Taking Back the Market

Competing Visions: Apple, Google, and AT&T Have Different Priorities

Tim Nash - 2009.09.03

A previous article, FCC Investigation of Apple's Google Voice Rejection Could Become a Political Mess, looks at why the FCC should let the market decide.

A small world seems to be split between Google lovers and Apple lovers over Google Voice for the iPhone. Any AT&T lovers are staying well hidden.

As for the FCC, who loves a bureaucracy unless it is giving you what you want?

The FCC's Role

A little perspective, and the answers to the FCC questions can be seen as a PR exercise and an initial skirmish in the next battle of the Internet. Google and Apple know that Microsoft has been slow to react to the opportunity and, while under current management, is very unlikely to catch up. The FCC has plenty else to do, rather than entangle itself in an area where it lacks the authority to enforce a decision.

Recommending limits on cellphone exclusives seems a higher priority, certainly for the Senate. Sorting out various fees like those for text messages is another. Increasing network capacity seems to be another. Deciding at what point VoIP should be available on all networks is another. So the current FCC response, after having the sense to stand back, is to review innovation in the wireless industry - that is, to look as though it is doing something in this area.

Stepping on Each Other's Toes

Apple, having created the iPhone platform, doesn't want any single company to dominate a major part of its market. In effect, swap Microsoft for Google, particularly as Google offers a rival platform. Apple knows only too well what happens when new versions of critical software are delayed while being readily available on a rival platform.

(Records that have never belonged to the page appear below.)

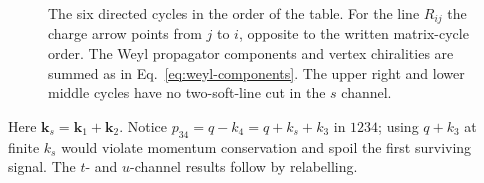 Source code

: \documentclass[a4paper,12pt]{article}
\newcommand{\bk}{\bm k}
\begin{document}
\begin{figure}[ht]
\centering
{}
\caption{The six directed cycles in the order of the table. For the line $R_{ij}$ the charge arrow points from $j$ to $i$, opposite to
the written matrix-cycle order. The Weyl propagator components and vertex chiralities
are summed as in Eq.~\eqref{eq:weyl-components}. The upper right and lower
middle cycles have no two-soft-line cut in the $s$ channel.}
\end{figure}
Here $\bk_s=\bk_1+\bk_2$. Notice $p_{34}=q-k_4=q+k_s+k_3$ in $1234$;
using $q+k_3$ at finite $k_s$ would violate momentum conservation and spoil the
first surviving signal. The $t$- and $u$-channel results follow by relabelling.
\end{document}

If Google had thought beyond the software - the "wouldn't it be cool if we made it like this" stage - it would have recognised Apple's paranoia on the subject. Basically, if Google wants Apple as more than an occasional hands-off partner, it needs to divest itself of all involvement in operating systems like Android and Chrome OS. (See Is Google Apple's Partner or Competitor? for another perspective.)

Even that may not be enough, as Google seems to have decided that the best way to compete with Microsoft is to offer an "ad supported" equivalent of as much as possible - and Apple doesn't believe the "Do No Evil" company slogan.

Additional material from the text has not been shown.